(Your task): Starting from the first line below, count the lines carrying the string "alla" and answer with the count by itself.

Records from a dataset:
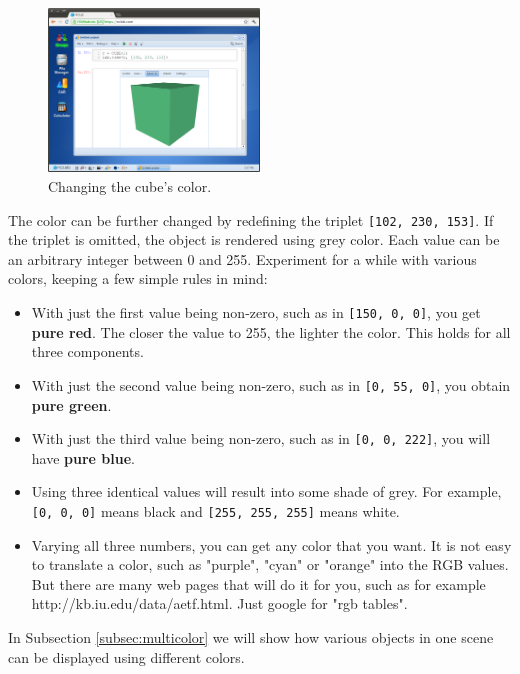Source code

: \documentclass{article}
\begin{document}
\begin{figure}[!ht]
\begin{center}
\includegraphics[width=0.5\textwidth]{img/cube2.png}
\end{center}
\vspace{-2mm}
\caption{Changing the cube's color.}
\vspace{2mm}
\label{fig:cube2}
\end{figure}
\noindent
The color can be further changed by redefining the triplet {\tt [102, 230, 153]}. 
If the triplet is omitted, the object is rendered using grey color. Each value can 
be an arbitrary integer between 0 and 255. Experiment for a while with various colors, keeping a few 
simple rules in mind:

\begin{itemize}
\item With just the first value being non-zero, such as in {\tt [150, 0, 0]},
      you get {\bf pure red}. The closer the value to 255, the lighter the color.
      This holds for all three components.
\item With just the second value being non-zero, such as in {\tt [0, 55, 0]},
      you obtain {\bf pure green}.
\item With just the third value being non-zero, such as in {\tt [0, 0, 222]},
      you will have {\bf pure blue}. 
\item Using three identical values will result into some shade of grey. For 
      example, {\tt [0, 0, 0]}
      means black and {\tt [255, 255, 255]} means white.
\item Varying all three numbers, you can get any color that you want. It is not 
      easy to translate a color, such as "purple", "cyan" or "orange" into the RGB
      values. But there are many web pages that will do it for you, such as for
      example http://kb.iu.edu/data/aetf.html. Just google for "rgb tables".
\end{itemize}
In Subsection \ref{subsec:multicolor} we will show how various objects in
one scene can be displayed using different colors.
\end{document}
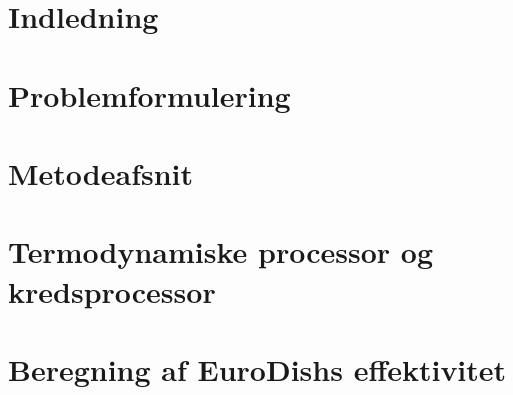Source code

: \documentclass[12pt,a4paper]{article}
\author{Christian Kaae Larsen}
\begin{document}
	\tableofcontents
	
	\section{Indledning}
	
	
	\section{Problemformulering}
	
	
	\section{Metodeafsnit} %
	
	
	\section{Termodynamiske processor og kredsprocessor}
	
	
	\section{Beregning af EuroDishs effektivitet}
	
		
		
			
			
			
			
			
			
\end{document}

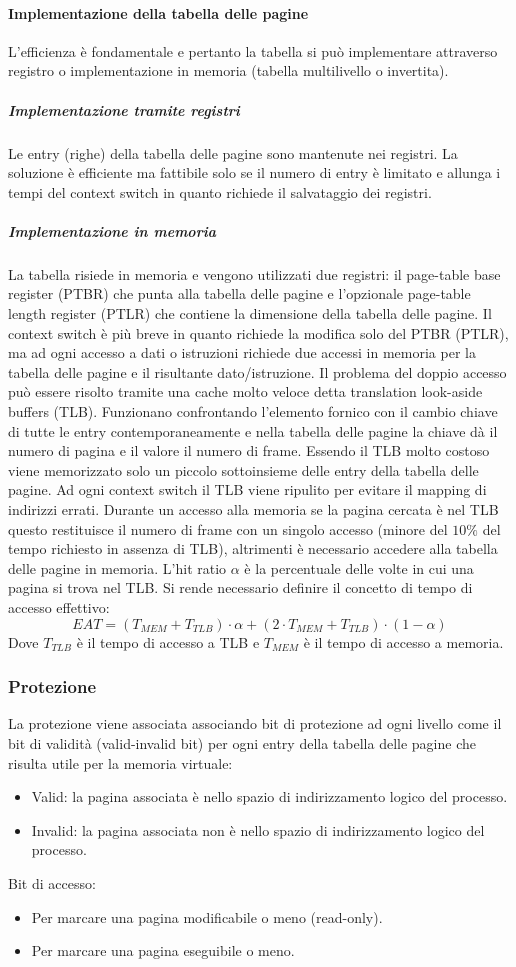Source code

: \paragraph{Implementazione della tabella delle pagine}
L'efficienza \`e fondamentale e pertanto la tabella si pu\`o implementare attraverso registro o implementazione in memoria (tabella multilivello o invertita).
\subparagraph{Implementazione tramite registri}
Le entry (righe) della tabella delle pagine sono mantenute nei registri. La soluzione \`e efficiente ma fattibile solo se il numero di entry \`e limitato e allunga i tempi del context
switch in quanto richiede il salvataggio dei registri. 
\subparagraph{Implementazione in memoria}
La tabella risiede in memoria e vengono utilizzati due registri: il page-table base register (PTBR) che punta alla tabella delle pagine e l'opzionale page-table length register (PTLR) 
che contiene la dimensione della tabella delle pagine. Il context switch \`e pi\`u breve in quanto richiede la modifica solo del PTBR (PTLR), ma ad ogni accesso a dati o istruzioni 
richiede due accessi in memoria per la tabella delle pagine e il risultante dato/istruzione. Il problema del doppio accesso pu\`o essere risolto tramite una cache molto veloce
detta translation look-aside buffers (TLB). Funzionano confrontando l'elemento fornico con il cambio chiave di tutte le entry contemporaneamente e nella tabella delle pagine la
chiave d\`a il numero di pagina e il valore il numero di frame. Essendo il TLB molto costoso viene memorizzato solo un piccolo sottoinsieme delle entry della tabella delle pagine. Ad
ogni context switch il TLB viene ripulito per evitare il mapping di indirizzi errati. Durante un accesso alla memoria se la pagina cercata \`e nel TLB questo restituisce il numero di 
frame con un singolo accesso (minore del $10\%$ del tempo richiesto in assenza di TLB), altrimenti \`e necessario accedere alla tabella delle pagine in memoria. L'hit ratio $\alpha$ \`e
la percentuale delle volte in cui una pagina si trova nel TLB. Si rende necessario definire il concetto di tempo di accesso effettivo: 
$$EAT = (T_{MEM} + T_{TLB})\cdot\alpha + (2\cdot T_{MEM} + T_{TLB})\cdot (1-\alpha)$$
Dove $T_{TLB}$ \`e il tempo di accesso a TLB e $T_{MEM}$ \`e il tempo di accesso a memoria.
\subsubsection{Protezione}
La protezione viene associata associando bit di protezione ad ogni livello come il bit di validit\`a (valid-invalid bit) per ogni entry della tabella delle pagine che risulta utile per
la memoria virtuale:
\begin{itemize}
	\item Valid: la pagina associata \`e nello spazio di indirizzamento logico del processo.
	\item Invalid: la pagina associata non \`e nello spazio di indirizzamento logico del processo.
\end{itemize}
Bit di accesso:
\begin{itemize}
	\item Per marcare una pagina modificabile o meno (read-only).
	\item Per marcare una pagina eseguibile o meno. 
\end{itemize}
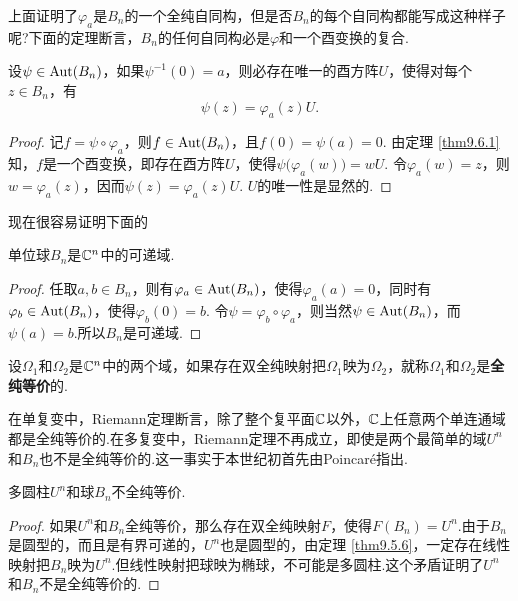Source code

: 上面证明了$\varphi_a$是$B_n$的一个全纯自同构，但是否$B_n$的每个自同构都能写成这种样子呢?下面的定理断言，$B_n$的任何自同构必是$\varphi$和一个酉变换的复合.
\begin{theorem}\label{thm9.6.3}
  设$\psi\in\operatorname{Aut}(B_n)$，如果$\psi^{-1}(0)=a$，则必存在唯一的酉方阵$U$，使得对每个$z\in B_n$，有
  \[
    \psi(z) = \varphi_a(z)U.
  \]
\end{theorem}
\begin{proof}
  记$f=\psi\circ \varphi_a$，则$f\in\operatorname{Aut}(B_n)$，且$f(0)=\psi(a)=0$. 由定理 \ref{thm9.6.1} 知，$f$是一个酉变换，即存在酉方阵$U$，使得$\psi\big(\varphi_a(w)\big)=wU$. 令$\varphi_a(w)=z$，则$w=\varphi_a(z)$，因而$\psi(z)=\varphi_a(z)U$. $U$的唯一性是显然的.
\end{proof}

现在很容易证明下面的
\begin{theorem}\label{thm9.6.4}
  单位球$B_n$是$\mathbb C^n$中的可递域.
\end{theorem}
\begin{proof}
  任取$a,b\in B_n$，则有$\varphi_a\in\operatorname{Aut}(B_n)$，使得$\varphi_a(a)=0$，同时有$\varphi_b\in\operatorname{Aut}(B_n)$，使得$\varphi_b(0)=b$. 令$\psi=\varphi_b\circ\varphi_a$，则当然$\psi\in\operatorname{Aut}(B_n)$，而$\psi(a)=b$.所以$B_n$是可递域.
\end{proof}

\begin{definition}\label{def9.6.5}
  设$\Omega_1$和$\Omega_2$是$\mathbb C^n$中的两个域，如果存在双全纯映射把$\Omega_1$映为$\Omega_2$，就称$\Omega_1$和$\Omega_2$是\textbf{全纯等价}的.
\end{definition}

在单复变中，Riemann定理断言，除了整个复平面$\mathbb C$以外，$\mathbb C$上任意两个单连通域都是全纯等价的.在多复变中，Riemann定理不再成立，即使是两个最简单的域$U^n$和$B_n$也不是全纯等价的.这一事实于本世纪初首先由Poincar\'e指出.
\begin{theorem}
  多圆柱$U^n$和球$B_n$不全纯等价.
\end{theorem}
\begin{proof}
  如果$U^n$和$B_n$全纯等价，那么存在双全纯映射$F$，使得$F(B_n)=U^n$.由于$B_n$是圆型的，而且是有界可递的，$U^n$也是圆型的，由定理 \ref{thm9.5.6}，一定存在线性映射把$B_n$映为$U^n$.但线性映射把球映为椭球，不可能是多圆柱.这个矛盾证明了$U^n$和$B_n$不是全纯等价的.
\end{proof}

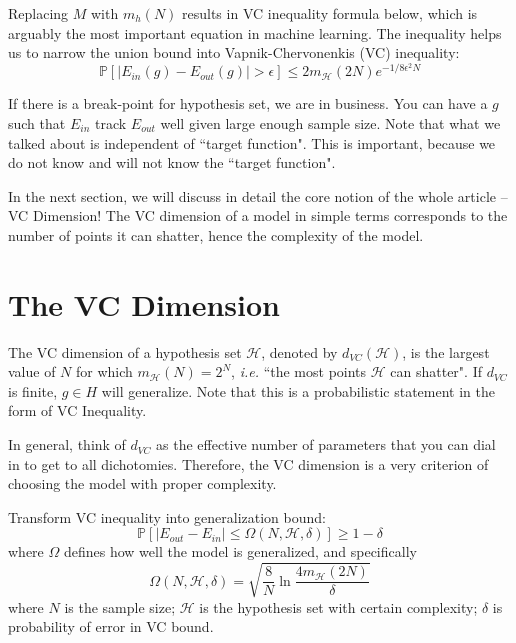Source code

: \documentclass[10pt]{article}
\numberwithin{equation}{section}  %
\begin{document}
Replacing $M$ with $m_h(N)$ results in VC inequality formula below, which is arguably the most important equation in machine learning. The inequality helps us to narrow the union bound into Vapnik-Chervonenkis (VC) inequality:
\begin{equation}\label{eq:vc}
    \mathbb{P}[\vert E_{in}(g)-E_{out}(g)\vert > \epsilon] \leq 2m_\mathcal{H}(2N)e^{-1/8\epsilon^2N}
\end{equation}

If there is a break-point for hypothesis set, we are in business. You can have a $g$ such that $E_{in}$ track $E_{out}$ well given large enough sample size. Note that what we talked about is independent of ``target function". This is important, because we do not know and will not know the ``target function".

In the next section, we will discuss in detail the core notion of the whole article -- VC Dimension! The VC dimension of a model in simple terms corresponds to the number of points it can shatter, hence the complexity of the model.


\section{The VC Dimension}

The VC dimension of a hypothesis set $\mathcal{H}$, denoted by $d_{VC}(\mathcal{H})$, is the largest value of $N$ for which $m_\mathcal{H}(N)=2^N$, \textit{i.e.} ``the most points $\mathcal{H}$ can shatter".
If $d_{VC}$ is finite, $g\in H$ will generalize. Note that this is a probabilistic statement in the form of VC Inequality.

In general, think of $d_{VC}$ as the effective number of parameters that you can dial in to get to all dichotomies. Therefore, the VC dimension is a very criterion of choosing the model with proper complexity.

Transform VC inequality into generalization bound:
\begin{equation}
    \mathbb{P}[\vert E_{out}-E_{in} \vert \leq \Omega(N,\mathcal{H},\delta)]\geq 1-\delta
\end{equation}
where $\Omega$ defines how well the model is generalized, and specifically
\begin{equation}
    \Omega(N,\mathcal{H},\delta)=\sqrt{\frac{8}{N}\ln\frac{4m_\mathcal{H}(2N)}{\delta}}
\end{equation}
where $N$ is the sample size; $\mathcal{H}$ is the hypothesis set with certain complexity; $\delta$ is probability of error in VC bound.
\end{document}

(Answer section): 3